Com um jogo feito pela seleção nacional, Rui Silva terá, aos 30 anos, a primeira experiência num dito grande em Portugal. Envergadura longa e altura farta (1,91 metros), os leões contratam um guarda-redes habituado a lidar com uma linha defensiva afastada da sua área e a vigiar o espaço entre os seus defesas e a baliza: na liga espanhola, esta época, é o terceiro guarda-redes com mais ações fora da área (31) e, em média, mais afastadas dos postes (17,2 metros), segundo dados da Opta.
O português ter de ser um sweeper keeper, cobrindo as costas da sua linha defensiva, é um reflexo da forma de jogar do Real Betis e algo que o beneficiará no Sporting, equipa que defenderá longe da sua baliza na vasta maioria dos jogos no campeonato.

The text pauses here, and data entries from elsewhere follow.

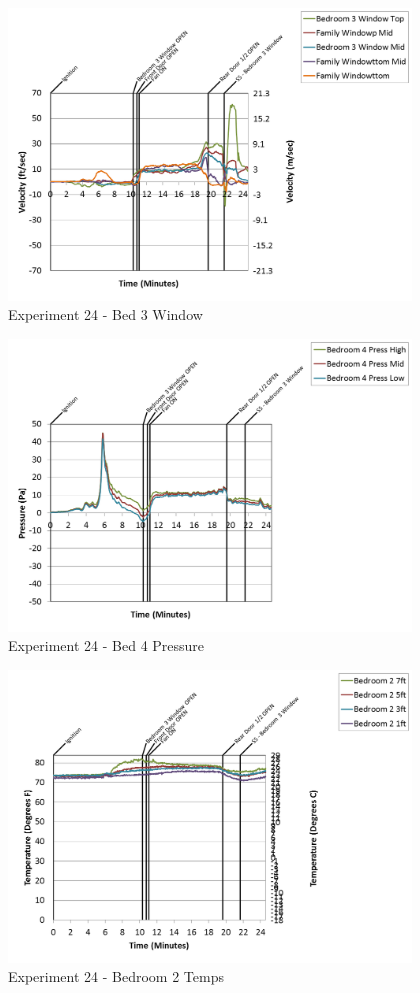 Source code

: \documentclass{article}
\begin{document}
\begin{appendices}
\clearpage

\begin{figure}[h!]
	\centering
	\includegraphics[height=3.05in]{0_Images/Results_Charts/Exp_24_Charts/Bed3Window.png}
	\caption{Experiment 24 - Bed 3 Window}
\end{figure}


\begin{figure}[h!]
	\centering
	\includegraphics[height=3.05in]{0_Images/Results_Charts/Exp_24_Charts/Bed4Pressure.png}
	\caption{Experiment 24 - Bed 4 Pressure}
\end{figure}

\clearpage

\begin{figure}[h!]
	\centering
	\includegraphics[height=3.05in]{0_Images/Results_Charts/Exp_24_Charts/Bedroom2Temps.png}
	\caption{Experiment 24 - Bedroom 2 Temps}
\end{figure}



\end{appendices}
\end{document}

A mando de Manuel Pellegrini, homem cujos carinhos se estendem às trocas de passes curtos e em atrair a pressão do adversário para destapar buracos, os espanhóis usavam Rui Silva como jogador extra a quem recorrer na saída de bola, mas não para o pontapé para a frente. Entre os 21 guarda-redes com minutos nesta edição da La Liga, o português surge como o 15.º na distância média alcançadas pelos seus passes (28,1 metros), mas é o 9.º com mais passes tentados (446). Apesar de nunca ter sido um portento no jogo de pés, a bola não lhe provocará desconforto acentuado nas chuteiras.
A época passada parou 11 remates num dos jogos da La Liga contra o Atlético de Madrid, número que nenhum outro guarda-redes superaria.
Rui Silva esteve três épocas e meia no Betis vindo de quatro temporadas e outra meia no Granada, para onde saltou do alto da Choupana, casa do Nacional da Madeira, em 2016. No primeiro clube em Espanha existiu como qualquer tipo de luvas postas no futebol, era titular, parou éne remates, fez por ter o estatuto de número um numa equipa aflita. Sai do lado listado a verde e branco de Sevilha com essa vivência readquirida. A que agora o Sporting espera que mantenha, sem sobressaltos, na sua baliza.